**Problem details**
Copy exactly the line that contains "https://roadmap.sh/projects/changelog-component" plus all remaining lines of the data, and leave out every line before it.
◇ ◇ ◇ ◇ ◇ ◇ ◇
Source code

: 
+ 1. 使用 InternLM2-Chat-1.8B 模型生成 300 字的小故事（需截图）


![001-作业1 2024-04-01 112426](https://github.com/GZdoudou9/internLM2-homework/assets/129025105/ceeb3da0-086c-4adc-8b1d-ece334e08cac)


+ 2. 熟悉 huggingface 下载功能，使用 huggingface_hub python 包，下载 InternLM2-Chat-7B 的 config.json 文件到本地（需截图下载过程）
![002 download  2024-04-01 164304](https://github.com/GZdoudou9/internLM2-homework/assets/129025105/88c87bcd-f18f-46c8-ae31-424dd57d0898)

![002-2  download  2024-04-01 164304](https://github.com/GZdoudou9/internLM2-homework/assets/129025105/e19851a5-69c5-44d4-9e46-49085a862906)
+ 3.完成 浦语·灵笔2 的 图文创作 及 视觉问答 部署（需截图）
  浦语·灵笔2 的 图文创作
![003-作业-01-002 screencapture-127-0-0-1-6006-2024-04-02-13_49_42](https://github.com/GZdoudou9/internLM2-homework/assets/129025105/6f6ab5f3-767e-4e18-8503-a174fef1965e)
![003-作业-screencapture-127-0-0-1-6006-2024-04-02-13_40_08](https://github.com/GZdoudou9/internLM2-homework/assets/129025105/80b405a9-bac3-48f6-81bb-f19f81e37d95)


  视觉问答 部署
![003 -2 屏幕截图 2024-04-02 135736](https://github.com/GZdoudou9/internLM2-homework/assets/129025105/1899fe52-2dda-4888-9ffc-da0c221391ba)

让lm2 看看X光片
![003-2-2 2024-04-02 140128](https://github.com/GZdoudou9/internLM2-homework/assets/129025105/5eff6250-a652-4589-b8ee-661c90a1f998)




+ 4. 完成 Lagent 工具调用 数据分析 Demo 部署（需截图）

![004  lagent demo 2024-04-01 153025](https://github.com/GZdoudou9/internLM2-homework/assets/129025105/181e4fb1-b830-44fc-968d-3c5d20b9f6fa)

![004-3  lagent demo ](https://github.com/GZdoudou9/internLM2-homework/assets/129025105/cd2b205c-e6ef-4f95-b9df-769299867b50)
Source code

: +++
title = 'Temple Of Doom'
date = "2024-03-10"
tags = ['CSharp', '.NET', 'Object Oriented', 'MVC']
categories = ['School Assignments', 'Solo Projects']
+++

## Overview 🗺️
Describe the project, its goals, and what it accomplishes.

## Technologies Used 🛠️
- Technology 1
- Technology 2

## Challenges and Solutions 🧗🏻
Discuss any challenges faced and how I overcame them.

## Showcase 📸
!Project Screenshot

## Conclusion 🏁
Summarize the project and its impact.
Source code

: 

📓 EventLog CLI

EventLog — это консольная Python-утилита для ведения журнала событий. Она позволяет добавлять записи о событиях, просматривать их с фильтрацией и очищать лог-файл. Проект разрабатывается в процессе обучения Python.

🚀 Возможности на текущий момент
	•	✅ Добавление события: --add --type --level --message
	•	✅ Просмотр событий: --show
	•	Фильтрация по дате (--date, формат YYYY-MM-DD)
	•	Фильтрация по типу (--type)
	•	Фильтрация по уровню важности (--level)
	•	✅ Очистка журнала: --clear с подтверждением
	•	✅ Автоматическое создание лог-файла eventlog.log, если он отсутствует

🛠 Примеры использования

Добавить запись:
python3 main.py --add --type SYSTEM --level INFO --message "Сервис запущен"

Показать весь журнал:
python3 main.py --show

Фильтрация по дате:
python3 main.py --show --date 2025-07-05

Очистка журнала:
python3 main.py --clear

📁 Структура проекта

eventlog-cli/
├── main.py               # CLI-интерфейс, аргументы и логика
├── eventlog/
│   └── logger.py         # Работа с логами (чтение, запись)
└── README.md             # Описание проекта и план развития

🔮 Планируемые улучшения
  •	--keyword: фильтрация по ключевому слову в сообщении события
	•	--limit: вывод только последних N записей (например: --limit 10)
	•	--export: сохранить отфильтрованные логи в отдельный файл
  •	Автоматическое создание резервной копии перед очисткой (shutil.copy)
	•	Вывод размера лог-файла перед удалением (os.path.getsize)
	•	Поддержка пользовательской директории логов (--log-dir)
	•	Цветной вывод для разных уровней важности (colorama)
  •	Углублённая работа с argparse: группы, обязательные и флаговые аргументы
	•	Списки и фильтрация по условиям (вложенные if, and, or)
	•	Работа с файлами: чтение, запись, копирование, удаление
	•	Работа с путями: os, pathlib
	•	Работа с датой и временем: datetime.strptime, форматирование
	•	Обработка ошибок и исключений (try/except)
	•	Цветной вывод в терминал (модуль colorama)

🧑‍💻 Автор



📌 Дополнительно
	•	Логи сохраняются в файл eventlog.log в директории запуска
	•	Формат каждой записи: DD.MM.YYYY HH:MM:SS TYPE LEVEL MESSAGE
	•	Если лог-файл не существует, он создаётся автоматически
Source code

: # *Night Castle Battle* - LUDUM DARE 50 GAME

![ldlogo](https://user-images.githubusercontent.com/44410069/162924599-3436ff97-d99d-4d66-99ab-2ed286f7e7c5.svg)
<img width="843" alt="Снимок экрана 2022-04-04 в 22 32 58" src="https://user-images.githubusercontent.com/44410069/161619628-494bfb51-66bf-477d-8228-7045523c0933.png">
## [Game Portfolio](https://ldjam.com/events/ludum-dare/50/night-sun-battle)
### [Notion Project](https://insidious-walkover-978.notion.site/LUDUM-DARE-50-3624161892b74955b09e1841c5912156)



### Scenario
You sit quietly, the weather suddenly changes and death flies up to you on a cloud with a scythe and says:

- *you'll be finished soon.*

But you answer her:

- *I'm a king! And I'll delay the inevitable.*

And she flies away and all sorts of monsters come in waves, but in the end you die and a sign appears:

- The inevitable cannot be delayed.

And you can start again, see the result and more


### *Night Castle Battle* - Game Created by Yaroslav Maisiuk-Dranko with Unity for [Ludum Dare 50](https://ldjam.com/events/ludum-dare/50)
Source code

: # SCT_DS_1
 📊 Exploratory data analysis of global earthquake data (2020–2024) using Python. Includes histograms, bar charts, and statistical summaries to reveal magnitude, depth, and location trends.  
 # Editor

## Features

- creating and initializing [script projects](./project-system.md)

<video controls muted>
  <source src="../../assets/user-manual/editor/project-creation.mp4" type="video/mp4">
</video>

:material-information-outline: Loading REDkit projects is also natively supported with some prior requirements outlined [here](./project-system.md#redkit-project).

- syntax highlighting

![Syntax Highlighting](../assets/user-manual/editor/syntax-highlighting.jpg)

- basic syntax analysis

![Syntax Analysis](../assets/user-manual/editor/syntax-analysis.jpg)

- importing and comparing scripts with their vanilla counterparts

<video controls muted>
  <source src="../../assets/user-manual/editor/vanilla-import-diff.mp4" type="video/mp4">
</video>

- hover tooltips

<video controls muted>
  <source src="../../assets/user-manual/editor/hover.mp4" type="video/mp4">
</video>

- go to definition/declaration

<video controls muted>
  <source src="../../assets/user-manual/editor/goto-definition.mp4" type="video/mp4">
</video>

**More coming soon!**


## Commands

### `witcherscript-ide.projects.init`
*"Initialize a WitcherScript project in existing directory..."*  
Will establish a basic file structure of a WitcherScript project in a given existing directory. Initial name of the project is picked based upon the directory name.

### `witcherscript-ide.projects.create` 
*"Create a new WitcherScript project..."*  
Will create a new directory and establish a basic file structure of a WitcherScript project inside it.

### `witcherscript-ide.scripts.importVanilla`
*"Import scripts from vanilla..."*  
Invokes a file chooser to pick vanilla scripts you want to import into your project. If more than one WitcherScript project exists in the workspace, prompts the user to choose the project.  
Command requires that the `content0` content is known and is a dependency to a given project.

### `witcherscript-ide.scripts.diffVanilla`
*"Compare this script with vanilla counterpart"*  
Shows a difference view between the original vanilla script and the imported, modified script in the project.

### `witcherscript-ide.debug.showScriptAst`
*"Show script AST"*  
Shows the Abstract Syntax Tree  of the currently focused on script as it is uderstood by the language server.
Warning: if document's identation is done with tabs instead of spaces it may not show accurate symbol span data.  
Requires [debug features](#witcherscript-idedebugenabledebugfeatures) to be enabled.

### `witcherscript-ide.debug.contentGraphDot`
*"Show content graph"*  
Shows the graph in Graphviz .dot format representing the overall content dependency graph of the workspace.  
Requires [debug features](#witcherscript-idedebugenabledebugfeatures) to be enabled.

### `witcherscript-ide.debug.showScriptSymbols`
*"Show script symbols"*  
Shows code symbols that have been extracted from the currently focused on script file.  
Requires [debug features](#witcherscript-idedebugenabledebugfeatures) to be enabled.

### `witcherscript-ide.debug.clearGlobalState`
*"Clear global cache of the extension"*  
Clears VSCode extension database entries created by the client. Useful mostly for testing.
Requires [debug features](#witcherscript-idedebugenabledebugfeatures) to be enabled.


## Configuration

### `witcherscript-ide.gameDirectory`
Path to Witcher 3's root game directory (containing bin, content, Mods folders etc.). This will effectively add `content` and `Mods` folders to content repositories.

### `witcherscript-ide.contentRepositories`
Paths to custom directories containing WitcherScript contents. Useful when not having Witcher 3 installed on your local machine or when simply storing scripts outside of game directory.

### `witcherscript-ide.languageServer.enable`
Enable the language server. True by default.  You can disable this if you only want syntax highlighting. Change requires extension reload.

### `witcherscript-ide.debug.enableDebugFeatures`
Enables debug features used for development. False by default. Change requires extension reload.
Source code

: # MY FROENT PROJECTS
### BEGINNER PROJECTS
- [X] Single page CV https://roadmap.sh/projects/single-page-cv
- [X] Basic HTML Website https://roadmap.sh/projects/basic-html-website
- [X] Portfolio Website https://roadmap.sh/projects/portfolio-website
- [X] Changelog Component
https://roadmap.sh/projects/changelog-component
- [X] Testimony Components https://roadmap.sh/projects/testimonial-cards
◇ ◇ ◇ ◇ ◇ ◇ ◇
**Answer to this exercise**
https://roadmap.sh/projects/changelog-component
- [X] Testimony Components https://roadmap.sh/projects/testimonial-cards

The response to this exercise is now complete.